Show every line below where "students" appears.
Material for the task Block Start
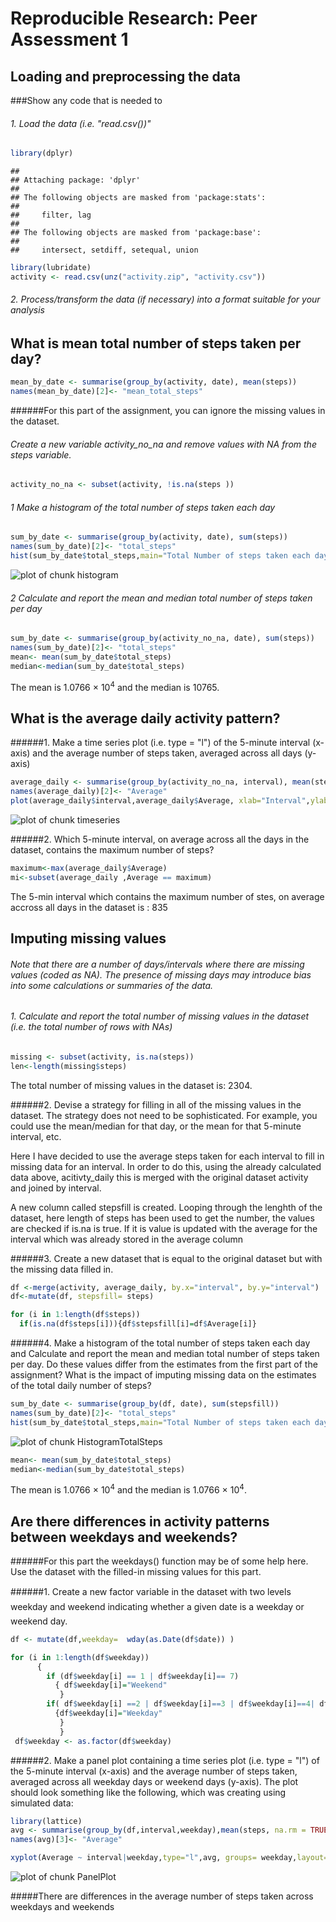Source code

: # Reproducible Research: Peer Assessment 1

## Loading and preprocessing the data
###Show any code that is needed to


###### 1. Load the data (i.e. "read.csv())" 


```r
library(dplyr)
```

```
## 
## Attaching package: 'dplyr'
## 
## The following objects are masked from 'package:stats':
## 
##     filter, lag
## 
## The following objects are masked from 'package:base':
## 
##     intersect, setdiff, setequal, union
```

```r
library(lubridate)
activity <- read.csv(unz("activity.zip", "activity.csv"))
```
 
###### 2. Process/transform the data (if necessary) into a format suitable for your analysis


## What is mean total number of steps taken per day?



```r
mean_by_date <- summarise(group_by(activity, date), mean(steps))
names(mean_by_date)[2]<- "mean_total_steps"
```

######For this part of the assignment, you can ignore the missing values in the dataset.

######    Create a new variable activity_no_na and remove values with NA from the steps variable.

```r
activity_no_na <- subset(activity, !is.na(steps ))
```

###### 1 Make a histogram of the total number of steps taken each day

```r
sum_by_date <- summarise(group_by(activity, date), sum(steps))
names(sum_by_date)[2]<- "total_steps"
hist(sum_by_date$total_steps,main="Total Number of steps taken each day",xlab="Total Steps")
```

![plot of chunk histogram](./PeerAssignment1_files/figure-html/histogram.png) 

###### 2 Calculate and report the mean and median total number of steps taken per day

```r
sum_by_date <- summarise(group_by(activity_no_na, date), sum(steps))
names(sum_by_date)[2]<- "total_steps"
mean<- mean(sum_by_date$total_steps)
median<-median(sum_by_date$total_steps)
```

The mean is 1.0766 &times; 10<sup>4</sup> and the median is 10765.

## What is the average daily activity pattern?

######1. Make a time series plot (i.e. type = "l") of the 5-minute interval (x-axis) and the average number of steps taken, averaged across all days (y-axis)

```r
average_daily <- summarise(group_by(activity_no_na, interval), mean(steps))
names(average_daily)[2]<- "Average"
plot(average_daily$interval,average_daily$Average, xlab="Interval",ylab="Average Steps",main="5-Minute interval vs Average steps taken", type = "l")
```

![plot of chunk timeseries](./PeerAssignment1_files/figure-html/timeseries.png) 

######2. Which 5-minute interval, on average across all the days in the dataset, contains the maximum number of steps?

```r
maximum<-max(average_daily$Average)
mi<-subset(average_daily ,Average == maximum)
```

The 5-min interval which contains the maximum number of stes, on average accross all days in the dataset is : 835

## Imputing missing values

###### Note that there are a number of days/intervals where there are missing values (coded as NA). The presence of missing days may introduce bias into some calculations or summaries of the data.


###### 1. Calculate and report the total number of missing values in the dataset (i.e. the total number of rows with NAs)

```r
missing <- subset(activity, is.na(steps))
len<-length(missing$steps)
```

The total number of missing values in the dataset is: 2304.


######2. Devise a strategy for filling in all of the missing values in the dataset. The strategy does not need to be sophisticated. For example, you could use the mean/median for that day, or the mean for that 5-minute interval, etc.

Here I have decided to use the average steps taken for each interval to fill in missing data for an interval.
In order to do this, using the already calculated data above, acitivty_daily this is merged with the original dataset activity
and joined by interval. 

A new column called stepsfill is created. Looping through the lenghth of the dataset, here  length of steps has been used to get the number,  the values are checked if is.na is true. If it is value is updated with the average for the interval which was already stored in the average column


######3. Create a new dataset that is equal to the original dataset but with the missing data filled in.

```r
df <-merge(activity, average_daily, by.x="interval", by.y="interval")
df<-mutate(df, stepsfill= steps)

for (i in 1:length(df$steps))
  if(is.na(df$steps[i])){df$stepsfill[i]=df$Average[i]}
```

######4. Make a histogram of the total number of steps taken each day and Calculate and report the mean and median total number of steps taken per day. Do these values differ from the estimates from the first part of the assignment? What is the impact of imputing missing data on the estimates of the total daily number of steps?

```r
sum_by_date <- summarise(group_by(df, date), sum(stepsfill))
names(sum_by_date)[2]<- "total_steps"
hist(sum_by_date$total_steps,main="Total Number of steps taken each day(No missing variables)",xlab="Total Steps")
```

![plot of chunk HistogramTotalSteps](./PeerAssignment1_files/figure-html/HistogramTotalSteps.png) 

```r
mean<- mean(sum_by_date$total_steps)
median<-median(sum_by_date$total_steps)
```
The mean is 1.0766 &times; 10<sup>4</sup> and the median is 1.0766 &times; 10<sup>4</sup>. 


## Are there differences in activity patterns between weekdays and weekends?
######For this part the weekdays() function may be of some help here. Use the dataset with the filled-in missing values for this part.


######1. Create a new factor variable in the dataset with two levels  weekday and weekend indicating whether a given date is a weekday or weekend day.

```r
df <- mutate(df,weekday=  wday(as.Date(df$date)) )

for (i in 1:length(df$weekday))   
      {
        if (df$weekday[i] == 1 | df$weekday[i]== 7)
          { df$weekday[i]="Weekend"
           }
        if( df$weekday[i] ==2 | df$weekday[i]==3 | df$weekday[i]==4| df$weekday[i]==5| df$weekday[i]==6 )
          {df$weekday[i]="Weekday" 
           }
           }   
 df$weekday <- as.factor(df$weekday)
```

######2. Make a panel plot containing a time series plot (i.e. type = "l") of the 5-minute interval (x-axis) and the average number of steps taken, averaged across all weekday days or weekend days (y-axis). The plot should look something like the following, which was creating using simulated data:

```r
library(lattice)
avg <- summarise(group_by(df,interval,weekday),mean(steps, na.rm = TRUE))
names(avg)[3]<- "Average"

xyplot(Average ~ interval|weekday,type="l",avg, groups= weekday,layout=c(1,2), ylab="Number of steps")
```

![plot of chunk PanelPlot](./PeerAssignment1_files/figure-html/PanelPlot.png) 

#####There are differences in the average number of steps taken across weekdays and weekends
Material for the task Block End
Material for the task Block Start
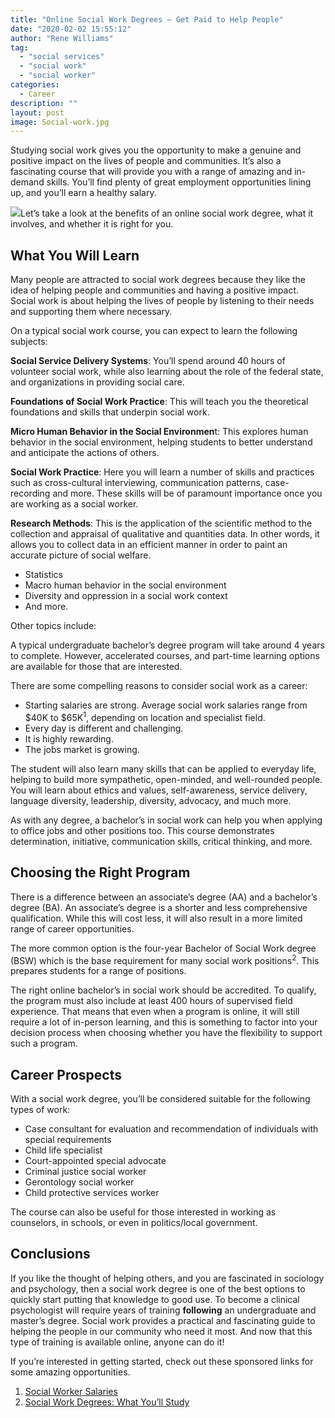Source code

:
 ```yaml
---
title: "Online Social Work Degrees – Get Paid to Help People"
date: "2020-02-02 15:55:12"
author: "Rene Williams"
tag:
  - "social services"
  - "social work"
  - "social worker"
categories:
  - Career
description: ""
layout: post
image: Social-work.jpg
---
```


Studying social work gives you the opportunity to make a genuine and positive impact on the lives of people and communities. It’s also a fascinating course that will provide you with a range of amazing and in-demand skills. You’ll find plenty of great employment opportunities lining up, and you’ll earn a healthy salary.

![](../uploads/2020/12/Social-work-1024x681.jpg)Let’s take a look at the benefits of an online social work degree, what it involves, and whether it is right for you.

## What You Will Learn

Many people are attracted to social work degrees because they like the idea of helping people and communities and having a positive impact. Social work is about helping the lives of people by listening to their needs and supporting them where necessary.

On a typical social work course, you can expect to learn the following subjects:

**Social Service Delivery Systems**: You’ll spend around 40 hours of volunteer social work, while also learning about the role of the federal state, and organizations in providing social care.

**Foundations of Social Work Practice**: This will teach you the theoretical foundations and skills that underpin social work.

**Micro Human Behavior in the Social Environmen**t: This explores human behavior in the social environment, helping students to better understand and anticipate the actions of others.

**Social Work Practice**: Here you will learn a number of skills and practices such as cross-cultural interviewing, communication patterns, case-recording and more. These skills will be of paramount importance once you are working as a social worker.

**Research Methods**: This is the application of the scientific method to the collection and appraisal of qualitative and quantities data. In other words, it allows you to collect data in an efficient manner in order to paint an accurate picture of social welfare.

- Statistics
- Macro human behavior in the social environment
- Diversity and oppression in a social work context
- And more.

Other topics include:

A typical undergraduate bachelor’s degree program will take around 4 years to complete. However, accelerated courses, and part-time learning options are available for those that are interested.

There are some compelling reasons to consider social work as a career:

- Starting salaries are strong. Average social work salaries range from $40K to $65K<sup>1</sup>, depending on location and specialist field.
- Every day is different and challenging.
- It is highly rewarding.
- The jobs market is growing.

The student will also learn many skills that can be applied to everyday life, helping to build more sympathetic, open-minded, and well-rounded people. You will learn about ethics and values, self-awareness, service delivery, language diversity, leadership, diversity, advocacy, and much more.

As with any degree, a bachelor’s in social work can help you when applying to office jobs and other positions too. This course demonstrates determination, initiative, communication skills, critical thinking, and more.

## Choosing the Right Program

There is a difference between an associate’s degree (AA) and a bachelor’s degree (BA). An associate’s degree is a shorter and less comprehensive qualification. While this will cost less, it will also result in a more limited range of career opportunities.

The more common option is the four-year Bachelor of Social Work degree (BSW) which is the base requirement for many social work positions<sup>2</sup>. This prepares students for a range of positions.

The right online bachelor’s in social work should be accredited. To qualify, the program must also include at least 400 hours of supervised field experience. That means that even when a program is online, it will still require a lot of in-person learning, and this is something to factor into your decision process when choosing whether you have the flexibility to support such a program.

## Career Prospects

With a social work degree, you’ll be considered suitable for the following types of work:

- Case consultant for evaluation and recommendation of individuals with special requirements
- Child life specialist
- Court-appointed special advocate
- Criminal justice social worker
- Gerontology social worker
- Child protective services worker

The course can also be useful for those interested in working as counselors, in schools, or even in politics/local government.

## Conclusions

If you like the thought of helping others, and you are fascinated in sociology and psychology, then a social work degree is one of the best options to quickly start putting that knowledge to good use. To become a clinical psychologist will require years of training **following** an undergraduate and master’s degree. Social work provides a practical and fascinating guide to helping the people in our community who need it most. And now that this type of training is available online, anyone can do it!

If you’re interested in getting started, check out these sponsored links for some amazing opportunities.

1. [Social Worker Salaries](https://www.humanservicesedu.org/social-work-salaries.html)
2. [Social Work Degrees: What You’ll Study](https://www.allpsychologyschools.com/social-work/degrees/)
Material for the task Block End
Material for the task Block Start
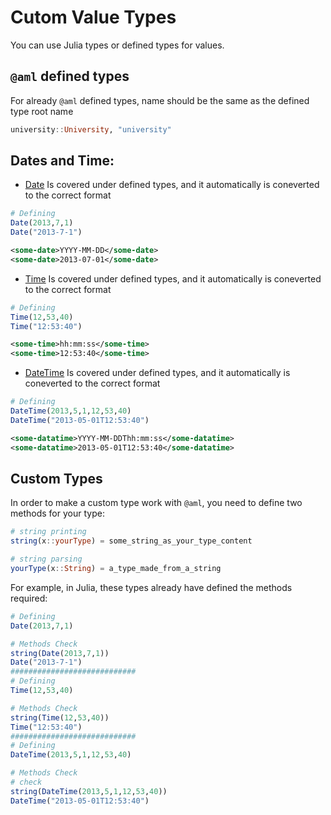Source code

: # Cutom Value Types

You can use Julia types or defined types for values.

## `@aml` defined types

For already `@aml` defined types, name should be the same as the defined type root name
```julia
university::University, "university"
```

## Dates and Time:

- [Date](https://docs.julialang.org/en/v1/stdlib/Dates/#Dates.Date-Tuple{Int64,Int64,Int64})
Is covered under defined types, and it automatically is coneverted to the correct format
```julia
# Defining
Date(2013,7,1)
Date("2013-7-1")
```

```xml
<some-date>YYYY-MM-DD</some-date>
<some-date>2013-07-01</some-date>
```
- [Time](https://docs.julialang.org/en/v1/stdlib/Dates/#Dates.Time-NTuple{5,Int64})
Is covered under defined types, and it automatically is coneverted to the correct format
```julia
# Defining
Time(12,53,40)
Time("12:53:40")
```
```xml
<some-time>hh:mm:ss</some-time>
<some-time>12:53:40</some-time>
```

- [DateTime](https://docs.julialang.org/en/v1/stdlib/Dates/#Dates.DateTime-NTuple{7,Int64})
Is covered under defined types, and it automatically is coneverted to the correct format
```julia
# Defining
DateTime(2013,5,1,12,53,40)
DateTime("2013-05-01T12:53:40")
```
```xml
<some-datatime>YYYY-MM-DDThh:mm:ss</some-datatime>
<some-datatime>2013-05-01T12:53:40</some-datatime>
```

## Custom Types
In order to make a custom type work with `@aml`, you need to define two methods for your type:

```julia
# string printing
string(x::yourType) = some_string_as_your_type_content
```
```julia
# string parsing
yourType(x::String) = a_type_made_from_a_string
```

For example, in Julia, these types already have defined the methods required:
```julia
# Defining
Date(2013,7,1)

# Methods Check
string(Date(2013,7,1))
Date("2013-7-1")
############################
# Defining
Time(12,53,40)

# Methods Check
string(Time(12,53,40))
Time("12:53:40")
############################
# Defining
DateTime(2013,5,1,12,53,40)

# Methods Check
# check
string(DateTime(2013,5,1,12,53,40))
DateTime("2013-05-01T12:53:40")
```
Material for the task Block End
▶ Result of the exercise
**Micro Human Behavior in the Social Environmen**t: This explores human behavior in the social environment, helping students to better understand and anticipate the actions of others.
The more common option is the four-year Bachelor of Social Work degree (BSW) which is the base requirement for many social work positions<sup>2</sup>. This prepares students for a range of positions.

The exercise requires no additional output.